Satzung

Vereinssatzung

Gesellschaft für Digitalisierung und digitalen Fortschritt (GDF) e.V.

vom 18. November 2019

§ 1 Name

Der Verein führt den Namen: Gesellschaft für Digitalisierung und digitalen Fortschritt (GDF).

§ 2 Sitz

Der Verein hat seinen Sitz in Köln. Die Eintragung ins Vereinsregister beim Amtsgericht Köln wird beantragt. Nach Eintragung wird der Name um den Zusatz e.V. ergänzt.

Erfüllungsort und Gerichtsstand ist Köln.

§ 3 Geschäftsjahr

Das Geschäftsjahr ist das Kalenderjahr.

§ 4 Vereinszweck

Der Verein verfolgt ausschließlich und unmittelbar gemeinnützige und mildtätige Zwecke im Sinne des Abschnitts „Steuerbegünstigte Zwecke“ der Abgabenordnung.

Der Verein ist selbstlos tätig und er verfolgt nicht in erster Linie eigenwirtschaftliche Zwecke.

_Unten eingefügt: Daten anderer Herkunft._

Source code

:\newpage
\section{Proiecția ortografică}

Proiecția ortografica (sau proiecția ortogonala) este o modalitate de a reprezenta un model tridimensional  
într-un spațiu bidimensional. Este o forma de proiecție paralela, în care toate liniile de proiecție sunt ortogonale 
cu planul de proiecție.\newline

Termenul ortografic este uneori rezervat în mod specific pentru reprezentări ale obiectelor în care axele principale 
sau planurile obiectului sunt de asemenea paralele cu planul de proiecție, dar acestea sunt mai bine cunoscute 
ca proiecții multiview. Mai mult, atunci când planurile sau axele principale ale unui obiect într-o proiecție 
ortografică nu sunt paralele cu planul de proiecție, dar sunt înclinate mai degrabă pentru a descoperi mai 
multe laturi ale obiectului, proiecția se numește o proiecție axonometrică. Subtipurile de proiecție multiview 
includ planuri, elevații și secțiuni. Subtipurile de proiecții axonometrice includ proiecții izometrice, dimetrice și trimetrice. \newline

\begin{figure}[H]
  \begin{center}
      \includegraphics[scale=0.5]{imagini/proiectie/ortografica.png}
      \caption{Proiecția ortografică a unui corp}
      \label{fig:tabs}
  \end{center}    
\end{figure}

Die Mittel des Vereins dürfen nur für die satzungsgemäßen Zwecke verwendet werden. Die Mitglieder erhalten keine Zuwendungen aus Mitteln des Vereins.

Es darf keine Person durch Ausgaben, die dem Zweck des Vereins fremd sind, oder durch unverhältnismäßig hohe Vergütung begünstigt werden.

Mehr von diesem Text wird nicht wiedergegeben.